▶ **Description of the task**
Which of the lines below hold "Pink"? Please return each one.

▶ **Record excerpts**
● ● ● ● ● ● ●

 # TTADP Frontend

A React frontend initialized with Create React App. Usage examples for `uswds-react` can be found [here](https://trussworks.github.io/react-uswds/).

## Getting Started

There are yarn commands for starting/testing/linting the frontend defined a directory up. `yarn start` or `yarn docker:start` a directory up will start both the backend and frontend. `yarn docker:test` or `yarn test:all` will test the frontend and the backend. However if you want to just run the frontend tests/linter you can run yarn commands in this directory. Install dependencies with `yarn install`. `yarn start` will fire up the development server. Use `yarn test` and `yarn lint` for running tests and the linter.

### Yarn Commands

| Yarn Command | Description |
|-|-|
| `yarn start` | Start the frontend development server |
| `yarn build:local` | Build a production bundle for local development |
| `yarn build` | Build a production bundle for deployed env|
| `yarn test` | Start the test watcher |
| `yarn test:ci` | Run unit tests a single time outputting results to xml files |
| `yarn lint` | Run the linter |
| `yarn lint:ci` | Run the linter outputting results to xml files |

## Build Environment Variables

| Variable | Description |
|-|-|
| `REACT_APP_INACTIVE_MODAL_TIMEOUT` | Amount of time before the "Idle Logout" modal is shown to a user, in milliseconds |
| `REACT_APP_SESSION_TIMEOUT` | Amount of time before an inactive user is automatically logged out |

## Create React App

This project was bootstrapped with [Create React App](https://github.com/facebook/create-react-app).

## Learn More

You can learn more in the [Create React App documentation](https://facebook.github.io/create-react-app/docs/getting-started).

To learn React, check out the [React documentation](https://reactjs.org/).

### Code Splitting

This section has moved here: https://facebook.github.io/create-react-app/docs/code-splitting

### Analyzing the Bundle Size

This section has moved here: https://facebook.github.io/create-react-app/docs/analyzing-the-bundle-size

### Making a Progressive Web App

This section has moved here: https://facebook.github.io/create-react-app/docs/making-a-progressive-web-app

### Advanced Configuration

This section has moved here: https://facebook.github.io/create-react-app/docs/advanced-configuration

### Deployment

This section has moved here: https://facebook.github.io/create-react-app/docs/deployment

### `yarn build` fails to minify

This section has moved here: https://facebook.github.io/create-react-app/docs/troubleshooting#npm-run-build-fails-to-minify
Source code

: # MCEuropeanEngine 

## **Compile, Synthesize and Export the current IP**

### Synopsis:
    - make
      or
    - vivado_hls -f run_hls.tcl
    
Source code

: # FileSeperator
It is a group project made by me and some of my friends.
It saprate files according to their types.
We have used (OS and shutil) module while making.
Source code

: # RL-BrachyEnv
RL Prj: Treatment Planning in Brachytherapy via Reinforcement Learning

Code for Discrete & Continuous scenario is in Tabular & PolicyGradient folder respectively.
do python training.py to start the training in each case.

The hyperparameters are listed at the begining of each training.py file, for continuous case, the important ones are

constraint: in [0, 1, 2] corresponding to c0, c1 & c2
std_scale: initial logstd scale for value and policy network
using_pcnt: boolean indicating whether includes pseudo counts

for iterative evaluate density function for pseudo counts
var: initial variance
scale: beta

● ● ● ● ● ● ●

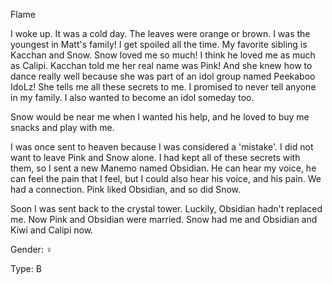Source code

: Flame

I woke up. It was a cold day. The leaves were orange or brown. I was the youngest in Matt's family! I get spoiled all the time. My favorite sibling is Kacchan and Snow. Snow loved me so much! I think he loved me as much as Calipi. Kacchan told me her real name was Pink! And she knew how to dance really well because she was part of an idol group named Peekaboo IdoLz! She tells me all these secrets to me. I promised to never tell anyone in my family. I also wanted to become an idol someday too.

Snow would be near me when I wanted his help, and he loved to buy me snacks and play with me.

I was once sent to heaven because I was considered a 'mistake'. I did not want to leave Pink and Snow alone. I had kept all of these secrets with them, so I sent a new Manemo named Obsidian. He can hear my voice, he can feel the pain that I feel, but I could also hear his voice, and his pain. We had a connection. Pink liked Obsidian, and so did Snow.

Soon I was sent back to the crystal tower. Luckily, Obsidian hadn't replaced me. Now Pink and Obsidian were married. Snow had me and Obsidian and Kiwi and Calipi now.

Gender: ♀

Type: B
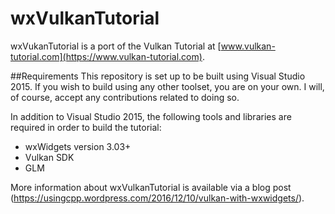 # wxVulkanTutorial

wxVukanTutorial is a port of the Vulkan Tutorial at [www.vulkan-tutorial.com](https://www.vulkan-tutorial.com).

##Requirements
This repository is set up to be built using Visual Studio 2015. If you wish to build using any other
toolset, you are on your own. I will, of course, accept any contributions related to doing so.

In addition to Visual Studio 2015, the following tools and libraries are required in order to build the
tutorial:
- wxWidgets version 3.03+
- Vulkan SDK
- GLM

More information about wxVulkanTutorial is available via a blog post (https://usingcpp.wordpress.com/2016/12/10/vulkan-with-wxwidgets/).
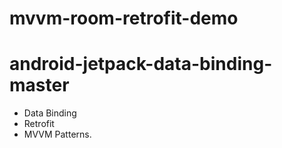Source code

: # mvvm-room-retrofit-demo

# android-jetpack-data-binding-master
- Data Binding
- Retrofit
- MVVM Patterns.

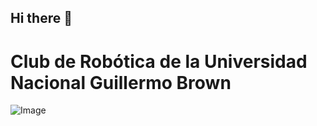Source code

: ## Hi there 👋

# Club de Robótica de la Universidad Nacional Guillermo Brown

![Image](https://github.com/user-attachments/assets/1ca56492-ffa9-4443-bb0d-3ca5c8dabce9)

● ● ● ● ● ● ●

▶ **Result of this task**
I woke up. It was a cold day. The leaves were orange or brown. I was the youngest in Matt's family! I get spoiled all the time. My favorite sibling is Kacchan and Snow. Snow loved me so much! I think he loved me as much as Calipi. Kacchan told me her real name was Pink! And she knew how to dance really well because she was part of an idol group named Peekaboo IdoLz! She tells me all these secrets to me. I promised to never tell anyone in my family. I also wanted to become an idol someday too.
I was once sent to heaven because I was considered a 'mistake'. I did not want to leave Pink and Snow alone. I had kept all of these secrets with them, so I sent a new Manemo named Obsidian. He can hear my voice, he can feel the pain that I feel, but I could also hear his voice, and his pain. We had a connection. Pink liked Obsidian, and so did Snow.
Soon I was sent back to the crystal tower. Luckily, Obsidian hadn't replaced me. Now Pink and Obsidian were married. Snow had me and Obsidian and Kiwi and Calipi now.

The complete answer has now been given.